====== SUPPLIED ENTRIES

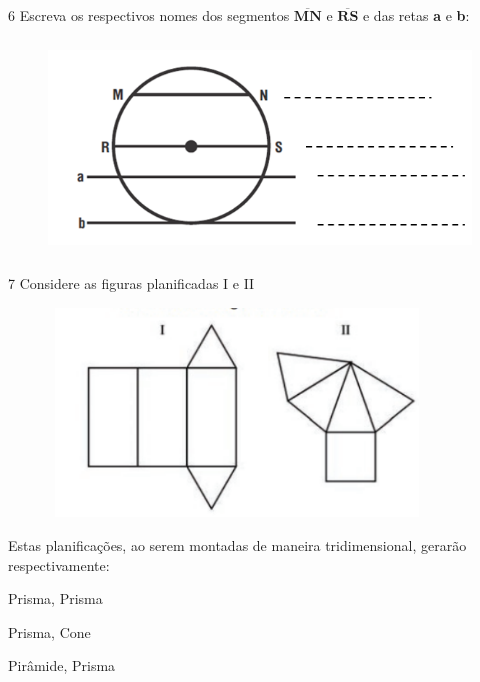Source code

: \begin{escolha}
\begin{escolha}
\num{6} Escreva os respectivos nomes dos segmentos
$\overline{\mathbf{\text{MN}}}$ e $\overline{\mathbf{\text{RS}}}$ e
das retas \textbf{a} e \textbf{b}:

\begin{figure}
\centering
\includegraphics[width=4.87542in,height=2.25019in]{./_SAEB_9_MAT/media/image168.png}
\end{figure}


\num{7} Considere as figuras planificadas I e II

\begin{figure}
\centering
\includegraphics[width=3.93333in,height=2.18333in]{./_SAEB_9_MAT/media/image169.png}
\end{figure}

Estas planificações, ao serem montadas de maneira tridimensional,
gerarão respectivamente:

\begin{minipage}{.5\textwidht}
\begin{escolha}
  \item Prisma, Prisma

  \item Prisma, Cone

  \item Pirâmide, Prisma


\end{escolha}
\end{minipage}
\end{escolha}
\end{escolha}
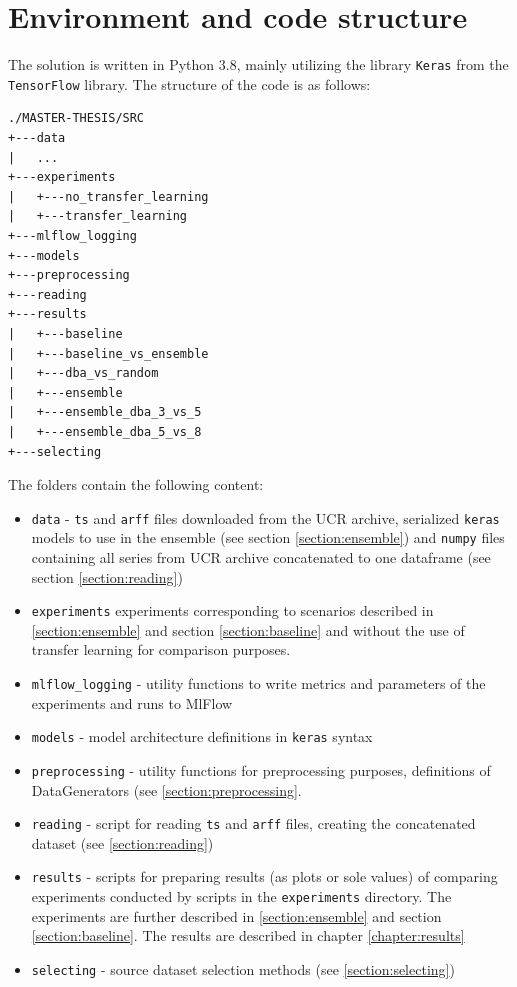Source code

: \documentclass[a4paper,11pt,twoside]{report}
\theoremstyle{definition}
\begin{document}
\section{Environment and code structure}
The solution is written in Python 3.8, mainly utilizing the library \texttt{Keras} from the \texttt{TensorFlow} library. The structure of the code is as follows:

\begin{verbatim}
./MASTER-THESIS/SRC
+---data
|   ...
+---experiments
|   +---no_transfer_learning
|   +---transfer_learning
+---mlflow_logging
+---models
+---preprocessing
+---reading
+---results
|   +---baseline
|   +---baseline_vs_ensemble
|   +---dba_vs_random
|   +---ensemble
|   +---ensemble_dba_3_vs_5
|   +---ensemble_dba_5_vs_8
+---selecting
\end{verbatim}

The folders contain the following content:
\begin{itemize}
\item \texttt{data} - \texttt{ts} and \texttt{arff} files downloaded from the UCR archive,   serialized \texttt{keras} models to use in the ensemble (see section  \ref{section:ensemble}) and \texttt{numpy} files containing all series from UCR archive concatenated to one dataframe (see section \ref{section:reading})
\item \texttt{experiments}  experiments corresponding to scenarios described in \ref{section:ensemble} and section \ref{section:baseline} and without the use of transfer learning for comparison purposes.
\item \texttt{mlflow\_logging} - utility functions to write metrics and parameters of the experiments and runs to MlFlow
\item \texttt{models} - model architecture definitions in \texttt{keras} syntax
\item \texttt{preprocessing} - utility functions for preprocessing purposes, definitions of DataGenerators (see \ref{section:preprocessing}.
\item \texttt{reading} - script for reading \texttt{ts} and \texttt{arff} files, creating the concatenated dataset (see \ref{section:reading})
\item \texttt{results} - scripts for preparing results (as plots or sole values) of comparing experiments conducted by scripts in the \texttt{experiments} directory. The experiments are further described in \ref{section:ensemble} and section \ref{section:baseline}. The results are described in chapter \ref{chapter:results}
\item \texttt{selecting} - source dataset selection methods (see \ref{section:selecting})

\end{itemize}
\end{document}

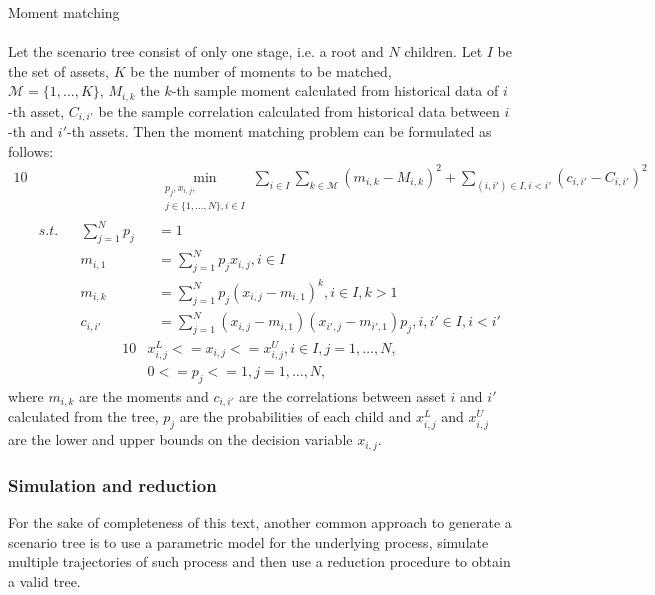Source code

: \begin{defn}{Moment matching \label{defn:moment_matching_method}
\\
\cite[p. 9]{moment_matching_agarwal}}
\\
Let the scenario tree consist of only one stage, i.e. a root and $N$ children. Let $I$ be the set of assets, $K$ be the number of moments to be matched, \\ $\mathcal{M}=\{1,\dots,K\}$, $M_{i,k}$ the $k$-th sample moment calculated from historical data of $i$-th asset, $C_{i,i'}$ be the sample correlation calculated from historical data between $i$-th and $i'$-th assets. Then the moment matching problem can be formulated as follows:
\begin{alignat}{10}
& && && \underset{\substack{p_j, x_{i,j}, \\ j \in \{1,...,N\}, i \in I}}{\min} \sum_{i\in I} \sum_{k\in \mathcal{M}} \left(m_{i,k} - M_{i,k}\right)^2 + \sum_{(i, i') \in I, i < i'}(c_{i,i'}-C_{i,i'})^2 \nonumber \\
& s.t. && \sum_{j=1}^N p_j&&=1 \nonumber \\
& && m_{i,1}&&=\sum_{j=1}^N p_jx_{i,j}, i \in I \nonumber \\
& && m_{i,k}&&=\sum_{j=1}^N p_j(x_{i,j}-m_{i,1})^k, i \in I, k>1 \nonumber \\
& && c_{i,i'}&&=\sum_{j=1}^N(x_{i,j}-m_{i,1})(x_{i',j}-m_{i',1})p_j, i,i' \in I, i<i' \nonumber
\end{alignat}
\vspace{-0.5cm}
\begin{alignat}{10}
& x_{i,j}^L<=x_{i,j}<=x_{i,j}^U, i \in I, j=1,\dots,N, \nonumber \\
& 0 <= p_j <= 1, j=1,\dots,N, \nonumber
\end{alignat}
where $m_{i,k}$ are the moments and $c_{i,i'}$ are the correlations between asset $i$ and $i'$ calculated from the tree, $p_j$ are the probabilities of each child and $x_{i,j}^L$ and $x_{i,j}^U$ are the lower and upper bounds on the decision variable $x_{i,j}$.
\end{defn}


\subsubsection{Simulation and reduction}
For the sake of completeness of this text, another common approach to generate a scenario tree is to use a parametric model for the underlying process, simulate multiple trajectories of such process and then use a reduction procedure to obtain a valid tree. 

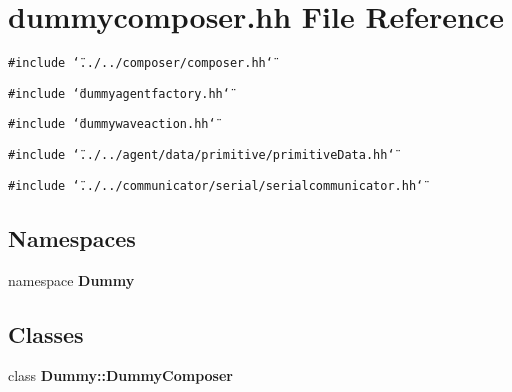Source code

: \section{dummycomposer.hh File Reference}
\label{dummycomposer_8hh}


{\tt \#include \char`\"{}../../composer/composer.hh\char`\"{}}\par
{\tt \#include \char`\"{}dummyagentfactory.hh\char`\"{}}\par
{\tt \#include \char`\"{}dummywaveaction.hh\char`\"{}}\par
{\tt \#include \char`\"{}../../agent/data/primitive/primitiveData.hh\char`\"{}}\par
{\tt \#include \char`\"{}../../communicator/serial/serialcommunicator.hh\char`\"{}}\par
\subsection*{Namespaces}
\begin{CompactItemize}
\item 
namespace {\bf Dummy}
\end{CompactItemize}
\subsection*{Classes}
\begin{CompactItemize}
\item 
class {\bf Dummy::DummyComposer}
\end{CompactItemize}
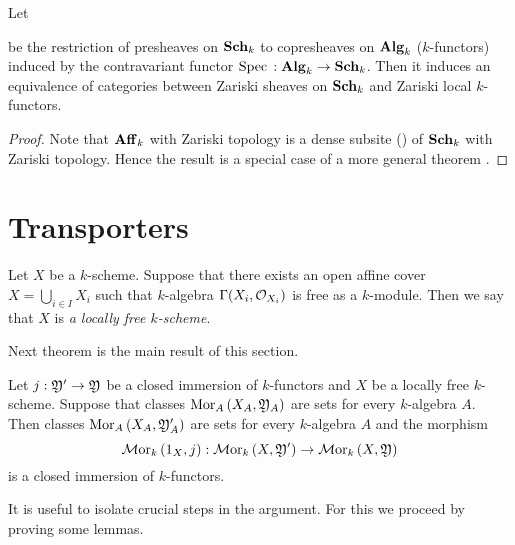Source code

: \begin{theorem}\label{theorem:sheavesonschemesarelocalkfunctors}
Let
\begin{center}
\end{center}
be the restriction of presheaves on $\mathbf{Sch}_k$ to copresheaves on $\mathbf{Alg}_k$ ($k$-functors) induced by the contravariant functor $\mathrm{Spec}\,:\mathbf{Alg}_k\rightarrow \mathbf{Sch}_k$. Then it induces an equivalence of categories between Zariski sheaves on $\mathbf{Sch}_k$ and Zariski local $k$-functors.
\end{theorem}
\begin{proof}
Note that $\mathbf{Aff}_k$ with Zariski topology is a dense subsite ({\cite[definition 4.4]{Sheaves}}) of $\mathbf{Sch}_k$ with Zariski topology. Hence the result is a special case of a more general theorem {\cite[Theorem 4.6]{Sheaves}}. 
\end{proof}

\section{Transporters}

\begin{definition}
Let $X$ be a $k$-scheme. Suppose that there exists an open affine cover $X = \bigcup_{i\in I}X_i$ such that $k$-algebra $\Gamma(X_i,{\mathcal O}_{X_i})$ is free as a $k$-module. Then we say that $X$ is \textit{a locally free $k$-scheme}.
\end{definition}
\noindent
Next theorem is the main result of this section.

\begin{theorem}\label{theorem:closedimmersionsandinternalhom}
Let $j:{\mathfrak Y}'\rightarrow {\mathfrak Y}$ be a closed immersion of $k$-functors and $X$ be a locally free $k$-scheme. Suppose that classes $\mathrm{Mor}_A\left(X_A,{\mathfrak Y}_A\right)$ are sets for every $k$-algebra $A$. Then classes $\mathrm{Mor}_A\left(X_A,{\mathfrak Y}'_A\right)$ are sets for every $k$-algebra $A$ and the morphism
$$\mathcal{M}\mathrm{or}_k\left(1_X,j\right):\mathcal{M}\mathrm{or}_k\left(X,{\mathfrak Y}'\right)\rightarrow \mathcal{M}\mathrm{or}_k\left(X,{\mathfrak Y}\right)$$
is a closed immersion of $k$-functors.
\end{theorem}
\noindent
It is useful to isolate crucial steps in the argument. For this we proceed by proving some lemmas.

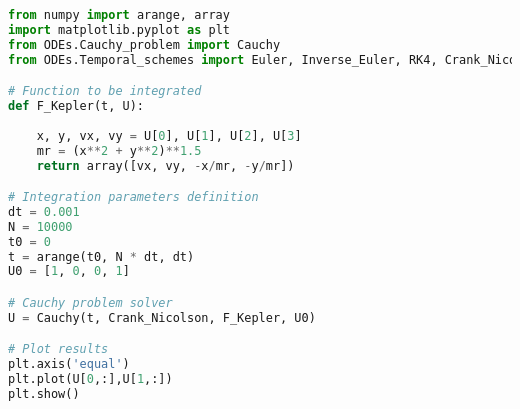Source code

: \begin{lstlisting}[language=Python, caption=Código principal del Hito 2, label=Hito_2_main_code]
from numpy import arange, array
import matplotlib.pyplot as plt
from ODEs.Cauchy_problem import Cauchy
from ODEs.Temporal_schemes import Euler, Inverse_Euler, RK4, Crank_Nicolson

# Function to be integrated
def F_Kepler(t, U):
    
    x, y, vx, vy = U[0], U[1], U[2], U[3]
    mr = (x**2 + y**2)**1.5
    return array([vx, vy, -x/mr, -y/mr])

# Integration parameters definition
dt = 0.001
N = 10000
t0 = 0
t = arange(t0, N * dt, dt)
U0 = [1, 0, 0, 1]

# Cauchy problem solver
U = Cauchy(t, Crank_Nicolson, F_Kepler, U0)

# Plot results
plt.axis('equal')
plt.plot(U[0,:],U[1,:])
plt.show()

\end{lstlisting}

============

**WORK TASK:** Counting every line that holds the string "models", give the total for the data above and nothing else.

**EXERCISE RESULT:** 3